Ein weiteres Beispiel ist die Deichrückverlegung bei Lödderitz. Dabei entstand neben dem Erhalt wertvoller Hartholzaue eine zusätzliche Retentionsfläche (Fläche, auf die sich der Fluss bei Hochwasser ausdehnen kann) von 4.000 ha. Angesichts von über 30.000 ha verloren gegangener Fläche (insgesamt hat die Elbe etwa 86 Prozent ihrer Fläche verloren) nicht viel, aber wenigstens etwas, sagt Jährling. Und weiß auch, dass es schwer ist, dafür überhaupt Flächen zu bekommen. Landwirtschaftliche Fläche ist knapp in Deutschland. Immerhin ist Sachsen-Anhalt Vorreiter bei der Deichrückverlegung. 25 derartige Projekte will das Land bis etwa 2030 fertigstellen. Zeit braucht das auch, weiß Jährling: "1993 habe ich das Lödderitzer Projekt erstmalig vorgestellt, 2018 wurde es fertig". Jährling, der studierter Wasserwirtschaftler ist, verliert bei diesen Maßnahmen auch nicht den Blick auf den Hochwasserschutz, den er gerade mit dem Lödderitzer Projekt gut in Einklang mit dem Naturschutz gebracht sieht. Er erklärt das auch an einer Senkung des maximalen Hochwasserscheitels durch die Verbreiterung des Querschnitts. Auch wenn Polder wie bei Havelberg noch effektiver sind, hat doch auch die Flussverbreiterung ihre großen Vorteile.

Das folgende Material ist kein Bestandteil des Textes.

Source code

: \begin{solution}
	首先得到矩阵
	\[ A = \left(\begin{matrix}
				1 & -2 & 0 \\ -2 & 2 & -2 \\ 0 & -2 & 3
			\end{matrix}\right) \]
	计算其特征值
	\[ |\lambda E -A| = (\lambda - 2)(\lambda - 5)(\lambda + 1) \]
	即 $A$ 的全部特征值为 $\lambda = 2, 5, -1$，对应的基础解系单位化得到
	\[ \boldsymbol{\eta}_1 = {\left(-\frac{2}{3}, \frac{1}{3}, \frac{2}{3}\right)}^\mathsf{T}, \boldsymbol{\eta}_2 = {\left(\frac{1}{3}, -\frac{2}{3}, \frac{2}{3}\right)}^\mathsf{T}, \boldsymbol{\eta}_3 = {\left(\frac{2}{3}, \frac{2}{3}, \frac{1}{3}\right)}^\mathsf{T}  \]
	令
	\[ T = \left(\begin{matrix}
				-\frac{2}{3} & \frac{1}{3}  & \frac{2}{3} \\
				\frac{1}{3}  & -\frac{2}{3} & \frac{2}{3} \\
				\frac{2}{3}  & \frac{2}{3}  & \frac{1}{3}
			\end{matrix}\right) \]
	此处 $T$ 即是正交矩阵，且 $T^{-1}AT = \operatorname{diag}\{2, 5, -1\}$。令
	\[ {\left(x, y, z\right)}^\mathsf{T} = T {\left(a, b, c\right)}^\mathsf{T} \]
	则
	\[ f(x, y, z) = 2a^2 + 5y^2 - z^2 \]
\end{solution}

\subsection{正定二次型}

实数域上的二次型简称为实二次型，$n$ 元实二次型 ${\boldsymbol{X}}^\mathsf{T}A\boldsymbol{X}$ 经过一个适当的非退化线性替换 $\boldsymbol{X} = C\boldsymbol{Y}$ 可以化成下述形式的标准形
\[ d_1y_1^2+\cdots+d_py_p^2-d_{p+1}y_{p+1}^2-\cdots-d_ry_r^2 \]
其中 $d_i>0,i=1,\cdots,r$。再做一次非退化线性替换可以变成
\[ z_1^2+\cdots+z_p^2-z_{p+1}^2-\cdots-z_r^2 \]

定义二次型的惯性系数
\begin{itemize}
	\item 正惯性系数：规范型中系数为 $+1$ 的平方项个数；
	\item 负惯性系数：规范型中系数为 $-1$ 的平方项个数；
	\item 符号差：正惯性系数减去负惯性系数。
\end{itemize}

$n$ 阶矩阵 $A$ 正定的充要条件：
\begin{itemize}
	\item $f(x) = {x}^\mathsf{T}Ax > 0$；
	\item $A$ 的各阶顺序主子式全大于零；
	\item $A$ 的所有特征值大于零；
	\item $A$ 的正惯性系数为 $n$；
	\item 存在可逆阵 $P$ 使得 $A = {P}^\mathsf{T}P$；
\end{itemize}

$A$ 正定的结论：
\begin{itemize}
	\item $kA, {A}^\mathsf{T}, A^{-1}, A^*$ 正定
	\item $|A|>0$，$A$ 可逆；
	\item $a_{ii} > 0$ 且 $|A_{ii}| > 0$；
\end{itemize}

Ein noch in Arbeit befindliches Projekt, in diesem Jahr soll es fertig werden, ist die Sanierung der Alten Elbe bei Lostau. Während die nahe gelegenen Alte Elbe bei Biederitz ein lebendiges Gewässer mit hervorragender Qualität ist, war die Lostauer Alte Elbe praktisch tot. Der Grund ist für Jährling leicht zu erklären: in Biederitz wird die Alte Elbe noch von Wasser durchflossen. Zwar nicht von dem der Elbe, aber von der Ehle. In Lostau fließt die durch einen Kanal an der Alten Elbe vorbei in die Elbe. In einem ersten Schritt wurde die Alte Elbe unterseitig mit der Elbe verbunden, so dass bei dem andauernden Niedrigwasser der Schlamm weiter entwässert wurde, in einem zweiten Schritt wurde der Schlamm mit Baggern und Raupen entfernt. "Ich stand dann neben einer zwei Meter hohen Wand aus Schlamm auf dem nun nach 150 Jahren wieder frei liegenden Grund der Elbe und konnte alte Muschelschalen aufheben", sagte Jährling. Im dritten Schritt wird jetzt die Ehle durch die Alte Elbe geleitet. Künftig könnte sie wieder so werden wie die bei Biederitz.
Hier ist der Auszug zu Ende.